Jednak Sánchez, którego rząd udzielił już ułaskawienia kilku uwięzionym przywódcom katalońskiego ruchu niepodległościowego, twierdzi, że amnestia będzie korzystna dla Hiszpanii, ponieważ uspokoi wody w Katalonii.
Amnestia pozwoliłaby pięciu katalońskim przywódcom, którzy uciekli z kraju, w tym Puigdemontowi, na powrót do Hiszpanii, a nawet pewnego dnia ponownie ubiegać się o urząd.

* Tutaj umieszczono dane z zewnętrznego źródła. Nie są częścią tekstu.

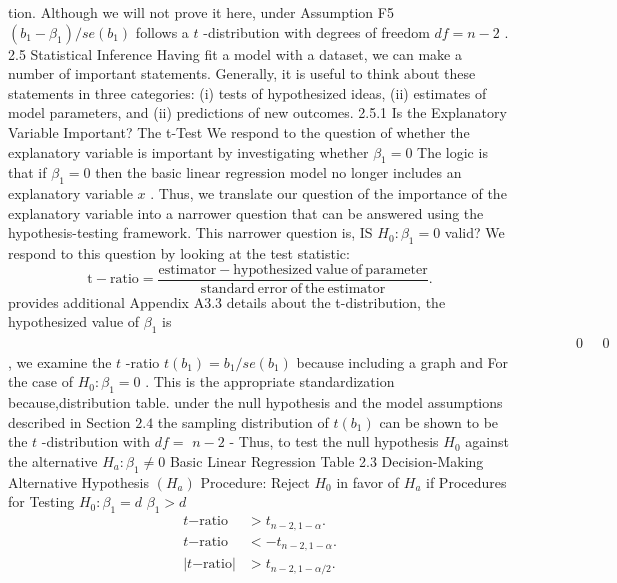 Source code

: \documentclass[11pt]{article}
\begin{document}
tion. Although we will not prove it here, under Assumption F5 \(\left( b_{1}-\beta_{1} \right) / s e ( b_{1} )\)
follows a \(t\) -distribution with degrees of freedom \(d f=n-2\) .
 2.5 Statistical Inference
Having fit a model with a dataset, we can make a number of important statements.
Generally, it is useful to think about these statements in three categories: (i) tests
of hypothesized ideas, (ii) estimates of model parameters, and (ii) predictions of
new outcomes.
2.5.1 Is the Explanatory Variable Important? The t-Test
We respond to the question of whether the explanatory variable is important
by investigating whether \(\beta_{1}=0\) The logic is that if \(\beta_{1}=0\) then the basic
linear regression model no longer includes an explanatory variable \(x\) . Thus,
 we translate our question of the importance of the explanatory variable into a
 narrower question that can be answered using the hypothesis-testing framework.
This narrower question is, IS \(H_{0} : \beta_{1}=0\) valid? We respond to this question by
looking at the test statistic:
\[
\mathrm{t-r a t i o}=\frac{\mathrm{e s t i m a t o r-h y p o t h e s i z e d ~ v a l u e ~ o f ~ p a r a m e t e r}} {\mathrm{s t a n d a r d ~ e r r o r ~ o f ~ t h e ~ e s t i m a t o r}} .
\]
provides additional
Appendix A3.3
details about the
t-distribution,
 the hypothesized value of \(\beta_{1}\) is \(\; \; \; \; \; \; \; \; \; \; \; \; \; \; \; \; \; \; \; \; \; \; \; \; \; \; \; \; \; \; \; \; \; \; \; \; \; \; \; \; \; \; \; \; \; \; \; \; \; \; \; \; \; \; \; \; \; \; \; \; \; \; \; \; \; \; \; \; \; \; \; \; \; \; \; \; \; \; \; \; \; \; \; \; \; \; \; \; \; \; \; \; \; \; \; \; \; \; \; \; \; \; \; \; \; \; \; \; \; \; \; \; \; \; \; \; \; \; \; \; \; \; \; \; \; \; \; \; \; \; \; \; \; \; \; \; \; \; \; \; \; \; \; \; \; \; 0 \; \; \; \; \; 0\) , we examine the \(t\) -ratio \(t ( b_{1} )=b_{1} / s e ( b_{1} )\) because including a graph and
For the case of \(H_{0} : \beta_{1}=0\) . This is the appropriate standardization because,distribution table.
under the null hypothesis and the model assumptions described in Section \(2 . 4\)
the sampling distribution of \(t ( b_{1} )\) can be shown to be the \(t\) -distribution with \(d f=\)
\(n-2\) - Thus, to test the null hypothesis \(H_{0}\) against the alternative \(H_{a} : \beta_{1} \neq0\)
 Basic Linear Regression
Table 2.3
Decision-Making Alternative Hypothesis \(( H_{a} )\) Procedure: Reject \(H_{0}\) in favor of \(H_{a}\) if
Procedures for
Testing \(H_{0} : \beta_{1}=d\) \(\beta_{1} > d\)
\[
\begin{aligned} {t \mathrm{-r a t i o}} & {{} > t_{n-2 , 1-\alpha} .} \\ {t \mathrm{-r a t i o}} & {{} <-t_{n-2 , 1-\alpha} .} \\ {| t \mathrm{-r a t i o} |} & {{} > t_{n-2 , 1-\alpha/ 2} .} \\ \end{aligned}
\]
\end{document}
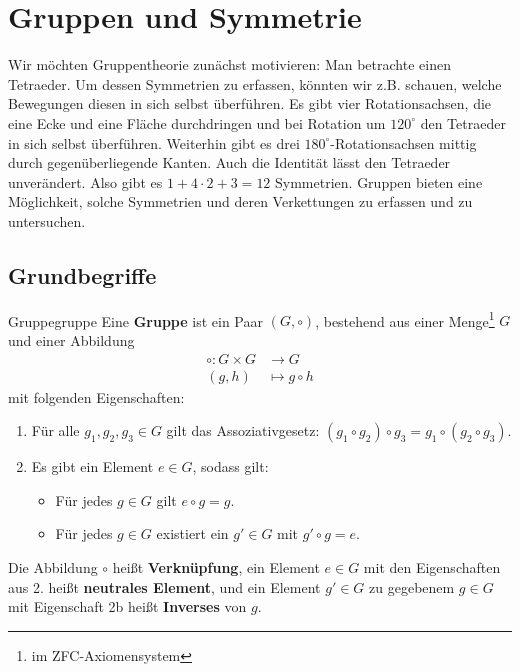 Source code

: \section{Gruppen und Symmetrie}
\label{gruppentheorie}

\begin{bemerkung}
Wir möchten Gruppentheorie zunächst motivieren: Man betrachte einen Tetraeder. Um dessen Symmetrien zu erfassen, könnten wir z.B. schauen, welche Bewegungen diesen in sich selbst überführen. Es gibt vier Rotationsachsen, die eine Ecke und eine Fläche durchdringen und bei Rotation um $120^\circ$ den Tetraeder in sich selbst überführen. Weiterhin gibt es drei $180^\circ$-Rotationsachsen mittig durch gegenüberliegende Kanten. Auch die Identität lässt den Tetraeder unverändert. Also gibt es $1+4 \cdot 2 + 3 = 12$ Symmetrien. Gruppen bieten eine Möglichkeit, solche Symmetrien und deren Verkettungen zu erfassen und zu untersuchen.
\end{bemerkung}

\subsection{Grundbegriffe}
\label{subsec:grundbegriffe}

\begin{definition}{Gruppe}{gruppe}
Eine \textbf{Gruppe} ist ein Paar $(G, \circ)$, bestehend aus einer Menge\footnote{im ZFC-Axiomensystem} $G$ und einer Abbildung
\begin{align}
\circ: G \times G &\to G\\
(g,h) &\mapsto g \circ h
\end{align} 
mit folgenden Eigenschaften:
\begin{enumerate}
\item Für alle $g_1,g_2,g_3 \in G$ gilt das Assoziativgesetz: $(g_1 \circ g_2) \circ g_3 = g_1 \circ (g_2 \circ g_3)$.
\item Es gibt ein Element $e \in G$, sodass gilt:
\begin{itemize}
\item Für jedes $g \in G$ gilt $e \circ g = g$.
\item Für jedes $g \in G$ existiert ein $g' \in G$ mit $g' \circ g = e$.
\end{itemize}
\end{enumerate}
Die Abbildung $\circ$ heißt \textbf{Verknüpfung}, ein Element $e \in G$ mit den Eigenschaften aus 2. heißt \textbf{neutrales Element}, und ein Element $g' \in G$ zu gegebenem $g \in G$ mit Eigenschaft 2b heißt \textbf{Inverses} von $g$.
\end{definition}

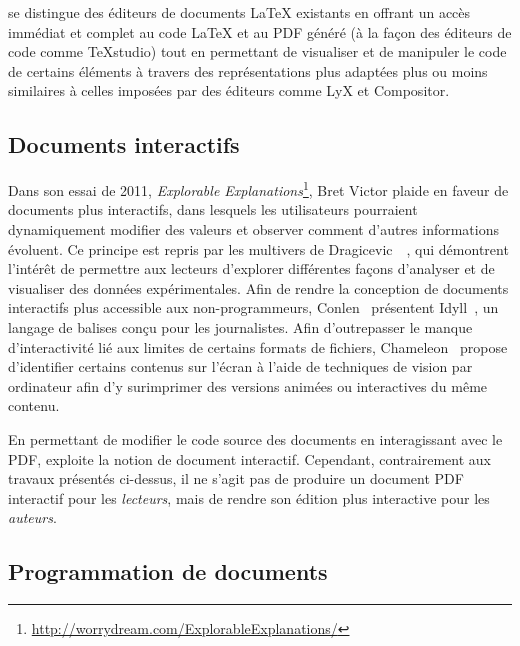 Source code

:\iLaTeX{} se distingue des éditeurs de documents \LaTeX{} existants en offrant un accès immédiat et complet au code \LaTeX{} et au PDF généré (à la façon des éditeurs de code comme TeXstudio) tout en permettant de visualiser et de manipuler le code de certains éléments à travers des représentations plus adaptées plus ou moins similaires à celles imposées par des éditeurs comme LyX et Compositor.



\subsection{Documents interactifs}

Dans son essai de 2011, \emph{Explorable Explanations}\footnote{\url{http://worrydream.com/ExplorableExplanations/}}, Bret Victor plaide en faveur de documents plus interactifs, dans lesquels les utilisateurs pourraient dynamiquement modifier des valeurs et observer comment d'autres informations évoluent.
Ce principe est repris par les multivers de Dragicevic~\etal{}~\cite{dragicevic2019increasing}, qui démontrent l'intérêt de permettre aux lecteurs d'explorer différentes façons d'analyser et de visualiser des données expérimentales.
Afin de rendre la conception de documents interactifs plus accessible aux non-programmeurs, Conlen~\etal{} présentent Idyll~\cite{conlen2018idyll}, un langage de balises conçu pour les journalistes.
Afin d'outrepasser le manque d'interactivité lié aux limites de certains formats de fichiers, Chameleon~\cite{masson2020chameleon} propose d'identifier certains contenus sur l'écran à l'aide de techniques de vision par ordinateur afin d'y surimprimer des versions animées ou interactives du même contenu.

En permettant de modifier le code source des documents en interagissant avec le PDF, \iLaTeX{} exploite la notion de document interactif.
Cependant, contrairement aux travaux présentés ci-dessus, il ne s'agit pas de produire un document PDF interactif pour les \emph{lecteurs}, mais de rendre son édition plus interactive pour les \emph{auteurs}.



\subsection{Programmation de documents}

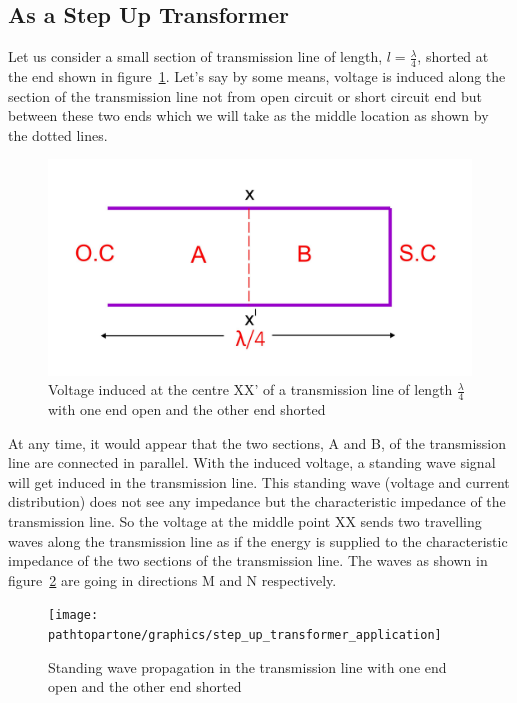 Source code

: \subsection{As a Step Up Transformer}
Let us consider a small section of transmission line of length, $l = \frac{\lambda}{4}$, shorted at the end shown in figure~\ref{fig:fig5}. Let's say by some means, voltage is induced along the section of the transmission line not from open circuit or short circuit end but between these two ends which we will take as the middle location as shown by the dotted lines.
\begin{figure}[h]
\centering
\includegraphics[width=1\linewidth]{./graphics/fig5}
\caption{Voltage induced at the centre XX' of a transmission line of length $\frac{\lambda}{4}$ with one end open and the other end shorted}
\label{fig:fig5}
\end{figure}

 At any time, it would appear that the two sections, A and B, of the transmission line are connected in parallel. With the induced voltage, a standing wave signal will get induced in the transmission line. This standing wave (voltage and current distribution) does not see any impedance but the characteristic impedance of the transmission line. So the voltage at the middle point XX sends two travelling waves along the transmission line as if the energy is supplied to the characteristic impedance of the two sections of the transmission line. The waves as shown in figure~\ref{fig:fig6} are going in directions M and N respectively.
 \begin{figure}[h]
\centering
\texttt{[image: \\pathtopartone/graphics/step\_up\_transformer\_application]}
\caption{Standing wave propagation in the transmission line with one end open and the other end shorted}
\label{fig:fig6}
\end{figure}

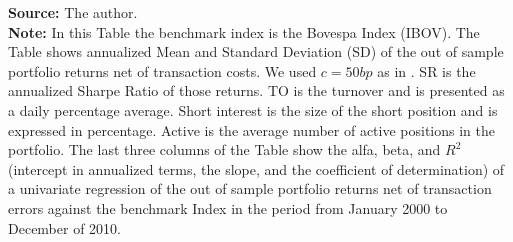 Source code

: \documentclass[12pt,oneside,a4paper]{memoir}
\begin{document}
\begin{table}[!ht]
\begin{threeparttable}
\begin{tablenotes} 
\textbf{Source:} The author. \\
\textbf{Note:}
In this Table the benchmark index is the Bovespa Index (IBOV).
The Table shows annualized Mean and Standard Deviation (SD) of the out of sample portfolio returns net of transaction costs.
We used $c=50bp$ as in .
SR is the annualized Sharpe Ratio of those returns.
TO is the turnover and is presented as a daily percentage average.
Short interest is the size of the short position and is expressed in percentage.
Active is the average number of active positions in the portfolio.
The last three columns of the Table show the alfa, beta, and $R^2$ (intercept in annualized terms, the slope, and the coefficient of determination) of a univariate regression of the out of sample portfolio returns net of transaction errors against the benchmark Index in the period from January 2000 to December of 2010.
\end{tablenotes} 

\end{threeparttable}
\end{table} 

\clearpage
\end{document}
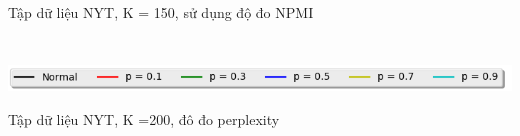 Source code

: \documentclass[pdf]{beamer}
\begin{document}
\begin{frame}{Tập dữ liệu NYT, K = 150, sử dụng độ đo NPMI }
\begin{columns}[T]
\begin{column}{.50\textwidth}
\begin{figure}
\end{figure}				
\end{column} %
\end{columns}
\begin{center}
\includegraphics[width=1\textwidth]{menu.png}	
\end{center}
\end{frame}


\begin{frame}{Tập dữ liệu NYT, K =200, đô đo perplexity}
\begin{columns}[T] %
\begin{column}{.50\textwidth}
\begin{figure}
\end{figure}
\end{column} %
\hfill%
\begin{column}{.50\textwidth}
\begin{figure}

\end{figure}
\end{column}
\end{columns}
\end{frame}
\end{document}
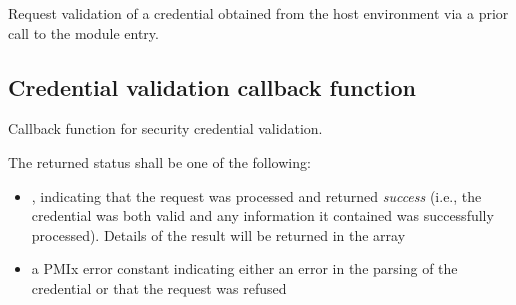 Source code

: \optattrend

\descr

Request validation of a credential obtained from the host environment via a prior call to the  module entry.


\subsection{Credential validation callback function}

\summary

Callback function for security credential validation.

\format


\begin{arglist}
\end{arglist}

The returned status shall be one of the following:

\begin{itemize}
    \item {}, indicating that the request was processed and returned \textit{success} (i.e., the credential was both valid and any information it contained was successfully processed). Details of the result will be returned in the  array
    \item a PMIx error constant indicating either an error in the parsing of the credential or that the request was refused
\end{itemize}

Biorąc pod uwagę, że dla wielu Hiszpanów Puigdemont jest uważany za wroga publicznego nr 1, a niepodległość Katalonii za kwestię toksyczną politycznie, niektórzy zastanawiają się, dlaczego Sánchez, który od dawna sprzeciwiał się jakiejkolwiek amnestii, teraz na nią nalega. Odpowiedzią, zdaniem krytyków, jest czysta konieczność polityczna i chęć utrzymania się na stanowisku.
Idea niepodległości od Hiszpanii sięga dziesięcioleci, jeśli nie stuleci, w regionie, który jest niezwykle dumny ze swoich instytucji, tradycji i języka katalońskiego, którym mówi się razem z hiszpańskim.
Nabrało ono tempa podczas kryzysu finansowego w latach 2008–2013, a następnie osiągnęło szczyt w 2017 r., kiedy Puigdemont, jako prezydent regionu, przeprowadził nielegalne głosowanie w sprawie secesji i wydał bezskuteczną deklarację niepodległości, która nie spotkała się z zerowym uznaniem na arenie międzynarodowej.
Prawie osiem milionów mieszkańców Katalonii, której stolicą jest Barcelona, jest z grubsza podzielone w sprawie niepodległości, chociaż najnowsze sondaże w regionie wskazują na mniejszą liczbę zwolenników secesji.